Columbia Law School students receive training on health care proxies and living wills prior to participating in the clinic, as well as pointers for how to approach patients.
Advance directives can be a sensitive topic to broach, and the ideal volunteer does not simply “follow a script, invade someone’s space and demand they sign a form,” said Tina Janssen-Spinosa, the coordinator of Total Life Choices at NYLAG. “You have to be able to read body language, relate to them, be patient, and be able to explain the importance and necessity of completing advance directive forms.”
The Internal Medicine waiting room is a better time and place to complete advance directives than right before checking into a hospital for a major procedure, Janssen-Spinosa said.
“It’s tough to think about these decisions if you haven’t eaten the night before and are under stress,” she said. “A good time to do this is while there are other people around you.”
The clinic sets up a table visible throughout the Mount Sinai waiting room with information packets in English and Spanish. Under supervision of a LegalHealth attorney, two Columbia students work the room, offering information to everyone who enters between 9:30 a.m. and 12:30 p.m. On some mornings, they help up to 22 patients complete health care proxies.
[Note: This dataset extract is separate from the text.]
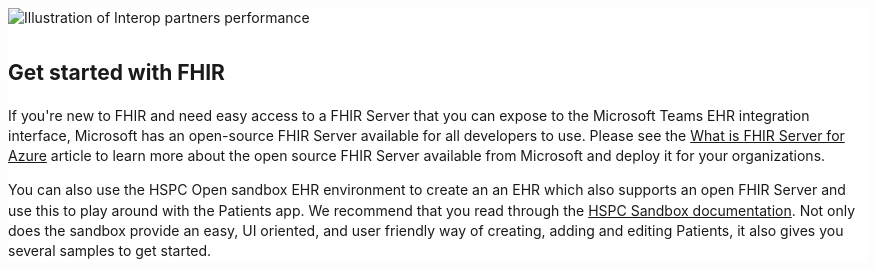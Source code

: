 ![Illustration of Interop partners performance](../../media/FHIR.png)

## Get started with FHIR  

If you're new to FHIR and need easy access to a FHIR Server that you can expose to the Microsoft Teams EHR integration interface, Microsoft has an open-source FHIR Server available for all developers to use. Please see the [What is FHIR Server for Azure](https://docs.microsoft.com/azure/healthcare-apis/overview-open-source-server) article to learn more about the open source FHIR Server available from Microsoft and deploy it for your organizations.

You can also use the HSPC Open sandbox EHR environment to create an an EHR which also supports an open FHIR Server and use this to play around with the Patients app. We recommend that you read through the [HSPC Sandbox documentation](https://healthservices.atlassian.net/wiki/spaces/HSPC/pages/64585866/HSPC+Sandbox). Not only does the sandbox provide an easy, UI oriented, and user friendly way of creating, adding and editing Patients, it also gives you several samples to get started.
While just one of many opportunities for Columbia Law School students to participate in pro bono activity, the advance directives program is in high demand. Students must sign up by email, and the two slots each month fill up quickly.
“It gets taken within an hour of the email going out,” said Julian Petrin ’08, who has tried to sign up for the clinic in the past but didn’t get to participate until this semester.
“This has a nice correlation to public interest work,” said Petrin, who plans to pursue a career in trusts and estates. Speaking about the importance of advance directives across populations, she said, “Everyone needs these things.”
Columbia is one of a select group of law schools nationwide that require all students to undertake pro bono work during law school. The mandatory pro bono program – 40 hours of services beginning in the summer after the first year – grew out of a student initiative and continues to be shaped by student interests and needs as well as requests by public interest lawyers and organizations. Columbia students have contributed well over 220,000 hours of pro bono service since the inception of the requirement in 1993.
Columbia Law School, founded in 1858, stands at the forefront of legal education and of the law in a global society. Columbia Law School joins traditional strengths in international and comparative law, constitutional law, administrative law, business law and human rights law with pioneering work in the areas of intellectual property, digital technology, sexuality and gender, and criminal law.